DAVID GREENE, HOST:
On this Veteran's Day, let's take a moment to remember one of the most daring raids of World War II, and the men who took part in it.
LINDA WERTHEIMER, HOST:
In April 1942, in retaliation for the attack on Pearl Harbor, 80 men took off in B-25 bombers on a top-secret mission to bomb Japan. Because of the long distance, the journey would have to be one way: Hit the target, and then land in a part of China not occupied by the Japanese.
GREENE: The mission succeeded. Sixty-two men survived. Led by Colonel James "Jimmy" Doolittle, they became known as the Doolittle Tokyo Raiders. On Saturday, three of the four remaining raiders met for what they said would be the last time at the National Museum of the U.S. Air Force in Dayton, Ohio. From member station WYSO in Yellow Springs, Ohio, Jerry Kenney reports.

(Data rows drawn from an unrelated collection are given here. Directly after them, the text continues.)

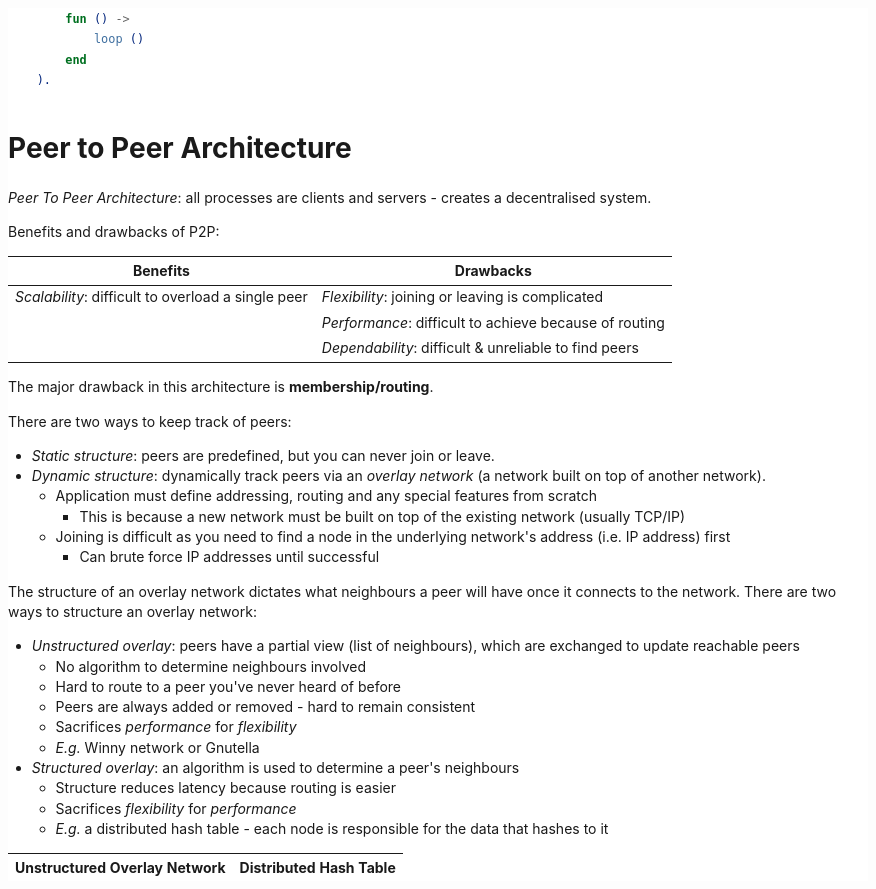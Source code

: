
 ```erlang
        fun () ->
            loop ()
        end
    ).
```

# Peer to Peer Architecture

_Peer To Peer Architecture_: all processes are clients and servers - creates a decentralised system.

Benefits and drawbacks of P2P:

| Benefits                                           | Drawbacks                                              |
| -------------------------------------------------- | ------------------------------------------------------ |
| _Scalability_: difficult to overload a single peer | _Flexibility_: joining or leaving is complicated       |
|                                                    | _Performance_: difficult to achieve because of routing |
|                                                    | _Dependability_: difficult & unreliable to find peers  |

The major drawback in this architecture is **membership/routing**.

There are two ways to keep track of peers:

- _Static structure_: peers are predefined, but you can never join or leave.
- _Dynamic structure_: dynamically track peers via an _overlay network_ (a network built on top of another network).
  - Application must define addressing, routing and any special features from scratch
    - This is because a new network must be built on top of the existing network (usually TCP/IP)
  - Joining is difficult as you need to find a node in the underlying network's address (i.e. IP address) first
    - Can brute force IP addresses until successful

The structure of an overlay network dictates what neighbours a peer will have once it connects to the network.
There are two ways to structure an overlay network:

- _Unstructured overlay_: peers have a partial view (list of neighbours), which are exchanged to update reachable peers
  - No algorithm to determine neighbours involved
  - Hard to route to a peer you've never heard of before
  - Peers are always added or removed - hard to remain consistent
  - Sacrifices _performance_ for _flexibility_
  - _E.g._ Winny network or Gnutella
- _Structured overlay_: an algorithm is used to determine a peer's neighbours
  - Structure reduces latency because routing is easier
  - Sacrifices _flexibility_ for _performance_
  - _E.g._ a distributed hash table - each node is responsible for the data that hashes to it

|            Unstructured Overlay Network            |      Distributed Hash Table      |
| :------------------------------------------------: | :------------------------------: |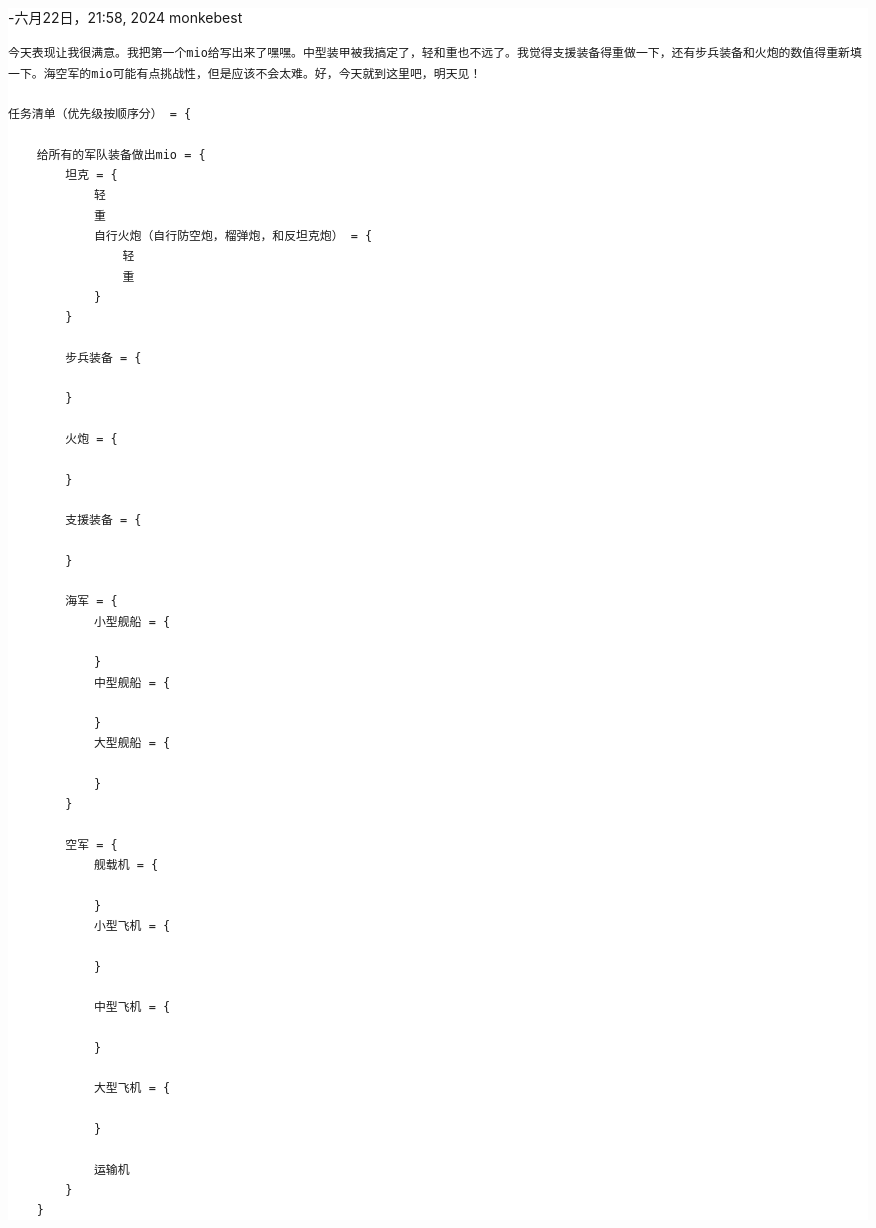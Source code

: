 -六月22日，21:58, 2024
monkebest

	今天表现让我很满意。我把第一个mio给写出来了嘿嘿。中型装甲被我搞定了，轻和重也不远了。我觉得支援装备得重做一下，还有步兵装备和火炮的数值得重新填一下。海空军的mio可能有点挑战性，但是应该不会太难。好，今天就到这里吧，明天见！

	任务清单（优先级按顺序分） = {
		
		给所有的军队装备做出mio = {
			坦克 = {
				轻
				重
				自行火炮（自行防空炮，榴弹炮，和反坦克炮） = {
					轻
					重
				}
			}

			步兵装备 = {

			}

			火炮 = {

			}
				
			支援装备 = {

			}

			海军 = {
				小型舰船 = {

				}
				中型舰船 = {

				}
				大型舰船 = {

				}
			}

			空军 = {
				舰载机 = {

				}
				小型飞机 = {

				}

				中型飞机 = {

				}

				大型飞机 = {

				}

				运输机
			}
		}
		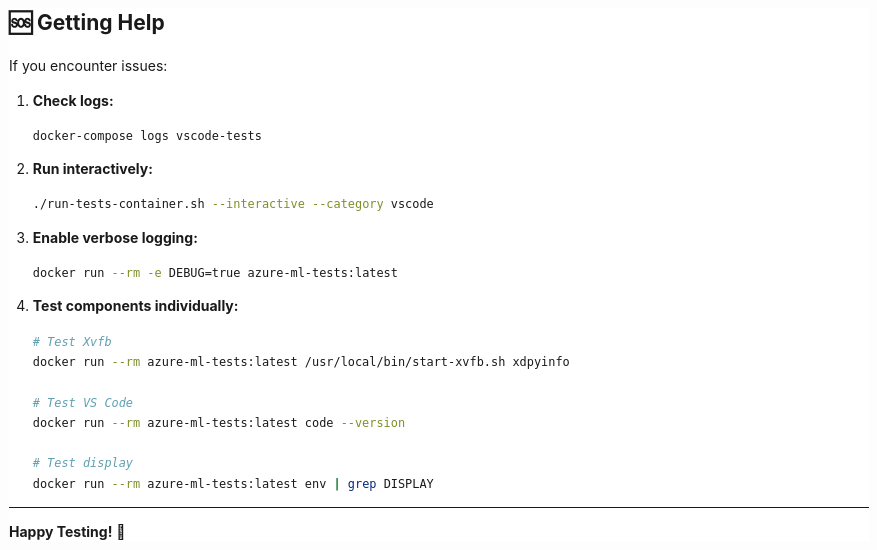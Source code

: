 ## 🆘 Getting Help

If you encounter issues:

1. **Check logs:**
   ```bash
   docker-compose logs vscode-tests
   ```

2. **Run interactively:**
   ```bash
   ./run-tests-container.sh --interactive --category vscode
   ```

3. **Enable verbose logging:**
   ```bash
   docker run --rm -e DEBUG=true azure-ml-tests:latest
   ```

4. **Test components individually:**
   ```bash
   # Test Xvfb
   docker run --rm azure-ml-tests:latest /usr/local/bin/start-xvfb.sh xdpyinfo
   
   # Test VS Code
   docker run --rm azure-ml-tests:latest code --version
   
   # Test display
   docker run --rm azure-ml-tests:latest env | grep DISPLAY
   ```

---

**Happy Testing!** 🚀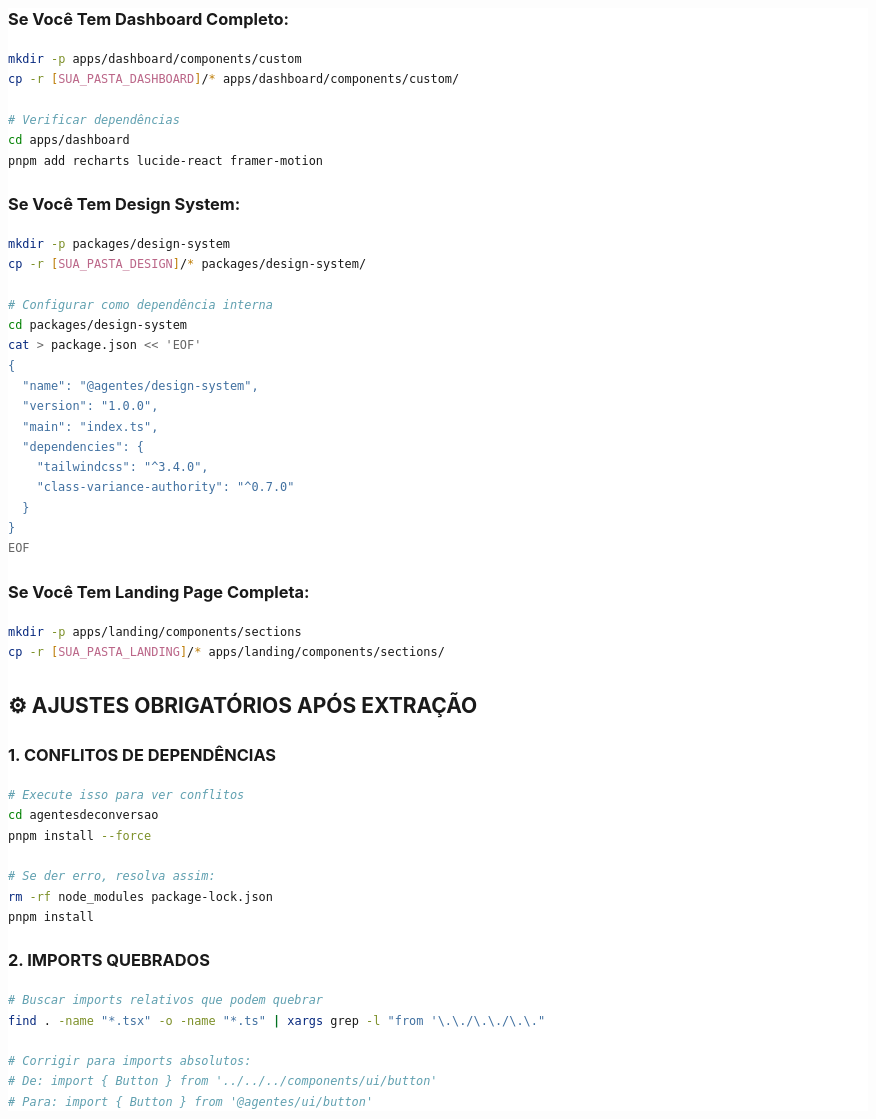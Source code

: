### Se Você Tem Dashboard Completo:
```bash
mkdir -p apps/dashboard/components/custom
cp -r [SUA_PASTA_DASHBOARD]/* apps/dashboard/components/custom/

# Verificar dependências
cd apps/dashboard
pnpm add recharts lucide-react framer-motion
```

### Se Você Tem Design System:
```bash
mkdir -p packages/design-system
cp -r [SUA_PASTA_DESIGN]/* packages/design-system/

# Configurar como dependência interna
cd packages/design-system
cat > package.json << 'EOF'
{
  "name": "@agentes/design-system",
  "version": "1.0.0",
  "main": "index.ts",
  "dependencies": {
    "tailwindcss": "^3.4.0",
    "class-variance-authority": "^0.7.0"
  }
}
EOF
```

### Se Você Tem Landing Page Completa:
```bash
mkdir -p apps/landing/components/sections
cp -r [SUA_PASTA_LANDING]/* apps/landing/components/sections/
```

## ⚙️ AJUSTES OBRIGATÓRIOS APÓS EXTRAÇÃO

### 1. CONFLITOS DE DEPENDÊNCIAS
```bash
# Execute isso para ver conflitos
cd agentesdeconversao
pnpm install --force

# Se der erro, resolva assim:
rm -rf node_modules package-lock.json
pnpm install
```

### 2. IMPORTS QUEBRADOS
```bash
# Buscar imports relativos que podem quebrar
find . -name "*.tsx" -o -name "*.ts" | xargs grep -l "from '\.\./\.\./\.\."

# Corrigir para imports absolutos:
# De: import { Button } from '../../../components/ui/button'
# Para: import { Button } from '@agentes/ui/button'
```
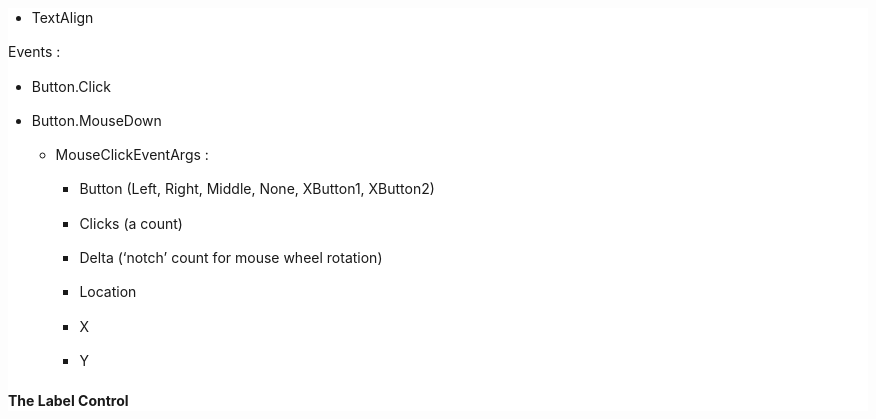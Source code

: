 
  
  * TextAlign 





Events :






  
  * Button.Click 


  
  * Button.MouseDown 
    
      
    * MouseClickEventArgs : 
        
          
      * Button (Left, Right, Middle, None, XButton1, XButton2) 


          
      * Clicks (a count) 


          
      * Delta (‘notch’ count for mouse wheel rotation) 


          
      * Location 


          
      * X 


          
      * Y 

        
      

    
  

























#### The Label Control


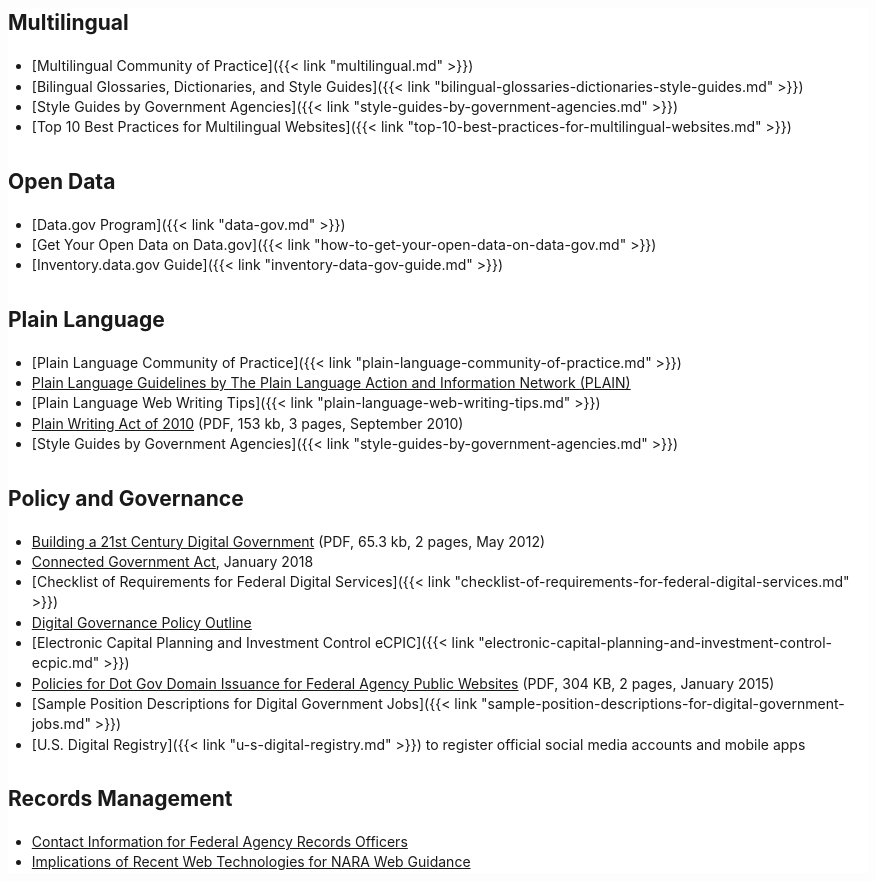## Multilingual

* [Multilingual Community of Practice]({{< link "multilingual.md" >}})
* [Bilingual Glossaries, Dictionaries, and Style Guides]({{< link "bilingual-glossaries-dictionaries-style-guides.md" >}})
* [Style Guides by Government Agencies]({{< link "style-guides-by-government-agencies.md" >}})
* [Top 10 Best Practices for Multilingual Websites]({{< link "top-10-best-practices-for-multilingual-websites.md" >}})

## Open Data

* [Data.gov Program]({{< link "data-gov.md" >}})
* [Get Your Open Data on Data.gov]({{< link "how-to-get-your-open-data-on-data-gov.md" >}})
* [Inventory.data.gov Guide]({{< link "inventory-data-gov-guide.md" >}})

## Plain Language

* [Plain Language Community of Practice]({{< link "plain-language-community-of-practice.md" >}})
* [Plain Language Guidelines by The Plain Language Action and Information Network (PLAIN)](http://www.plainlanguage.gov/howto/guidelines/FederalPLGuidelines/index.cfm?CFID=838730&CFTOKEN=f64d36ad05e03d58-ED6E6827-0361-55F8-E6207170C554B1DF&jsessionid=A3A593B93EAEE361431FC8D8B4799DF0.chh)
* [Plain Language Web Writing Tips]({{< link "plain-language-web-writing-tips.md" >}})
* [Plain Writing Act of 2010](http://www.gpo.gov/fdsys/pkg/PLAW-111publ274/pdf/PLAW-111publ274.pdf) (PDF, 153 kb, 3 pages, September 2010)
* [Style Guides by Government Agencies]({{< link "style-guides-by-government-agencies.md" >}})

## Policy and Governance

* [Building a 21st Century Digital Government](https://obamawhitehouse.archives.gov/sites/default/files/uploads/2012digital_mem_rel.pdf) (PDF, 65.3 kb, 2 pages, May 2012)
* [Connected Government Act](https://digital.gov/resources/connected-government-act/), January 2018
* [Checklist of Requirements for Federal Digital Services]({{< link "checklist-of-requirements-for-federal-digital-services.md" >}})
* [Digital Governance Policy Outline](https://digital.gov/resources/digital-governance-policies/)
* [Electronic Capital Planning and Investment Control eCPIC]({{< link "electronic-capital-planning-and-investment-control-ecpic.md" >}})
* [Policies for Dot Gov Domain Issuance for Federal Agency Public Websites](https://obamawhitehouse.archives.gov/sites/default/files/omb/egov/memo/policies-for-dot-gov-domain-issuance-for-federal-agency-public-websites.pdf) (PDF, 304 KB, 2 pages, January 2015)
* [Sample Position Descriptions for Digital Government Jobs]({{< link "sample-position-descriptions-for-digital-government-jobs.md" >}})
* [U.S. Digital Registry]({{< link "u-s-digital-registry.md" >}}) to register official social media accounts and mobile apps

## Records Management

* [Contact Information for Federal Agency Records Officers](http://www.archives.gov/records-mgmt/agency/)
* [Implications of Recent Web Technologies for NARA Web Guidance](http://www.archives.gov/records-mgmt/initiatives/web-tech.html)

JERRY KENNEY, BYLINE: Spectators young and old have gathered outside the museum this Saturday afternoon. The sky is a brilliant blue, but winds are strong. At 1:15, the Raiders' motorcade approaches, each man in a separate car, flanked by Liberty Riders.
(SOUNDBITE OF CHEERING)
KENNEY: Waving to the crowd are 98-year-old Lieutenant Colonel Richard Cole from Texas, 93-year-old Lieutenant Colonel Edward Saylor from Washington state and from Montana, 92-year-old Sergeant David Thatcher. Fellow Raider, Lieutenant Colonel Robert Hite, could not make the trip from his home in Tennessee. Slowly, the motorcade pulls into Memorial Park, where Cole addresses the crowd.
(SOUNDBITE OF SPEECH)
RICHARD COLE: Ladies and gentlemen, once again, we meet in this Memorial Park to reflect on the mission we took in more than 71 years ago.
(SOUNDBITE OF AIRPLANE ENGINE)
KENNEY: Following a B-25 bomber flyover, the Raiders were escorted to a private room above the museum, next to each man, a framed photograph of his younger self. It is time on display. On one side of the room, Lieutenant Colonel Edward Saylor holds court. He says younger generations want him to talk about World War II.
EDWARD SAYLOR: I've got two commitments next week: high schools, Rotary Club, Kiwanis, military outfits. Lots of interest in it. So, I speak quite often.
KENNEY: And across the room, Staff Sergeant David Thatcher explains his thoughts on the mission.
DAVID THATCHER: It's really surprising that the public would remember a raid like that so many years ago, because it was just a part of the war effort.
KENNEY: But the Doolittle raid is seen as a turning point in the war. The raid on Japan itself boosted the low morale of Americans and forced the Japanese to reevaluate their strategy. Thatcher's son Jeffrey says his father has always been humble about the part he played in that.
JEFFREY THATCHER: You know, they didn't brag about their exploits. They just felt like it was their duty, and they went and did it and, you know, just moved forward with their lives.
KENNEY: In 1959, the city of Tucson, Arizona presented the Raiders with a set of 80 name-engraved silver goblets. They're kept in a velvet-lined box, and after each year's toast, the goblets of those who have died are turned upside down. Four remain upright. This time, the raiders bring out an 1896 vintage bottle of Hennessey cognac. It was given to Jimmy Doolittle on his 60th birthday, and has been kept unopened by the Raiders ever since. Lieutenant Colonel Cole is asked to break the wax seal, not an easy task.
COLE: This is a tough one. It's a tough one.
KENNEY: The 98-year-old finally succeeds, and the solemn final toast is made.
COLE: Gentlemen, I propose a toast to those we lost on the mission, and those that have passed away since. Thank you very much, and may they rest in peace.
KENNEY: More than 71 years of tragedy, bravery and inspiration have led to this moment, and finally, the Doolittle Tokyo Raiders declare their mission is over. For NPR News, I'm Jerry Kenney.